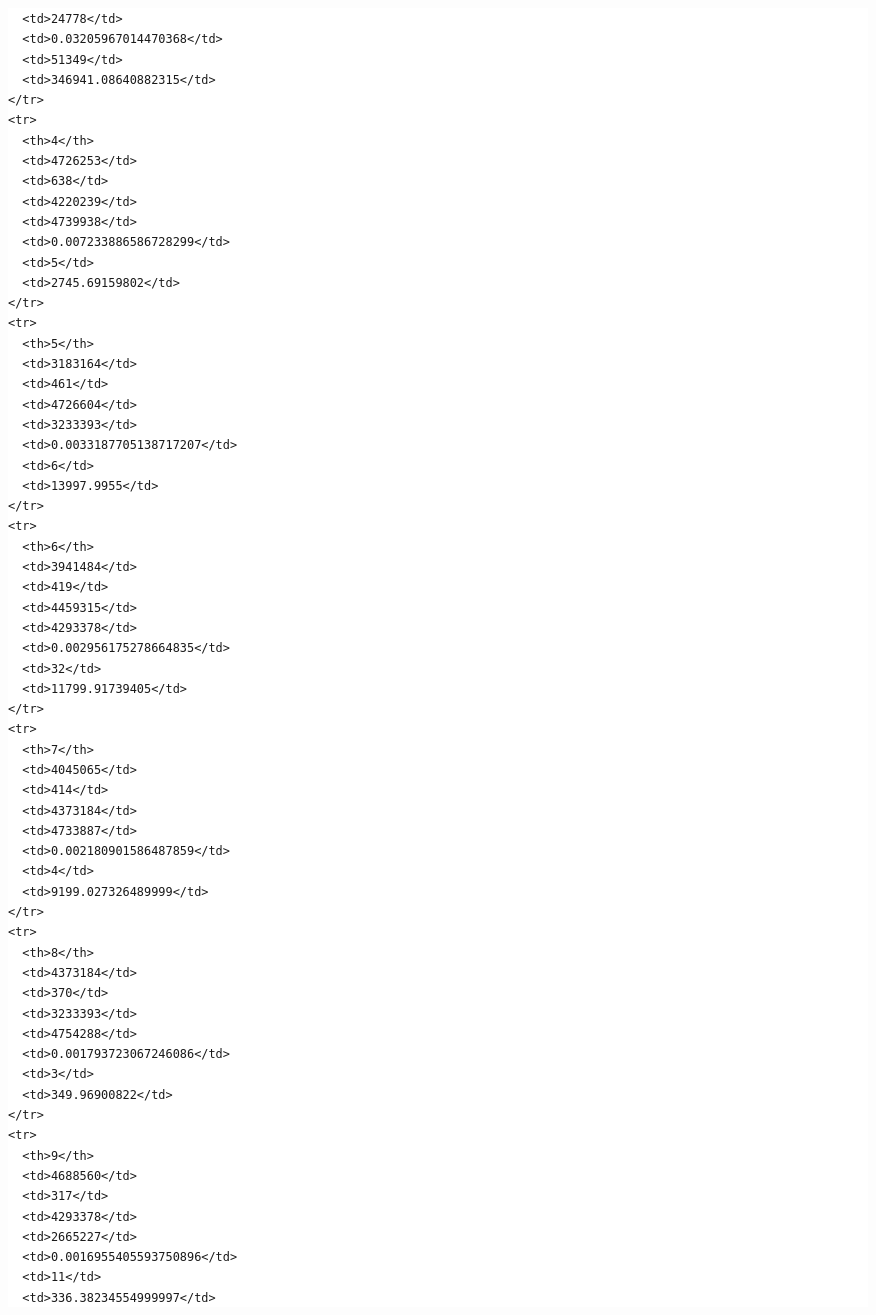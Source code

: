      <td>24778</td>
      <td>0.03205967014470368</td>
      <td>51349</td>
      <td>346941.08640882315</td>
    </tr>
    <tr>
      <th>4</th>
      <td>4726253</td>
      <td>638</td>
      <td>4220239</td>
      <td>4739938</td>
      <td>0.007233886586728299</td>
      <td>5</td>
      <td>2745.69159802</td>
    </tr>
    <tr>
      <th>5</th>
      <td>3183164</td>
      <td>461</td>
      <td>4726604</td>
      <td>3233393</td>
      <td>0.0033187705138717207</td>
      <td>6</td>
      <td>13997.9955</td>
    </tr>
    <tr>
      <th>6</th>
      <td>3941484</td>
      <td>419</td>
      <td>4459315</td>
      <td>4293378</td>
      <td>0.002956175278664835</td>
      <td>32</td>
      <td>11799.91739405</td>
    </tr>
    <tr>
      <th>7</th>
      <td>4045065</td>
      <td>414</td>
      <td>4373184</td>
      <td>4733887</td>
      <td>0.002180901586487859</td>
      <td>4</td>
      <td>9199.027326489999</td>
    </tr>
    <tr>
      <th>8</th>
      <td>4373184</td>
      <td>370</td>
      <td>3233393</td>
      <td>4754288</td>
      <td>0.001793723067246086</td>
      <td>3</td>
      <td>349.96900822</td>
    </tr>
    <tr>
      <th>9</th>
      <td>4688560</td>
      <td>317</td>
      <td>4293378</td>
      <td>2665227</td>
      <td>0.0016955405593750896</td>
      <td>11</td>
      <td>336.38234554999997</td>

____

■ Goal of the exercise ■
Copy out the lines above unchanged. Skip the images.

■ Solution below ■
Source code

:      <td>24778</td>
      <td>0.03205967014470368</td>
      <td>51349</td>
      <td>346941.08640882315</td>
    </tr>
    <tr>
      <th>4</th>
      <td>4726253</td>
      <td>638</td>
      <td>4220239</td>
      <td>4739938</td>
      <td>0.007233886586728299</td>
      <td>5</td>
      <td>2745.69159802</td>
    </tr>
    <tr>
      <th>5</th>
      <td>3183164</td>
      <td>461</td>
      <td>4726604</td>
      <td>3233393</td>
      <td>0.0033187705138717207</td>
      <td>6</td>
      <td>13997.9955</td>
    </tr>
    <tr>
      <th>6</th>
      <td>3941484</td>
      <td>419</td>
      <td>4459315</td>
      <td>4293378</td>
      <td>0.002956175278664835</td>
      <td>32</td>
      <td>11799.91739405</td>
    </tr>
    <tr>
      <th>7</th>
      <td>4045065</td>
      <td>414</td>
      <td>4373184</td>
      <td>4733887</td>
      <td>0.002180901586487859</td>
      <td>4</td>
      <td>9199.027326489999</td>
    </tr>
    <tr>
      <th>8</th>
      <td>4373184</td>
      <td>370</td>
      <td>3233393</td>
      <td>4754288</td>
      <td>0.001793723067246086</td>
      <td>3</td>
      <td>349.96900822</td>
    </tr>
    <tr>
      <th>9</th>
      <td>4688560</td>
      <td>317</td>
      <td>4293378</td>
      <td>2665227</td>
      <td>0.0016955405593750896</td>
      <td>11</td>
      <td>336.38234554999997</td>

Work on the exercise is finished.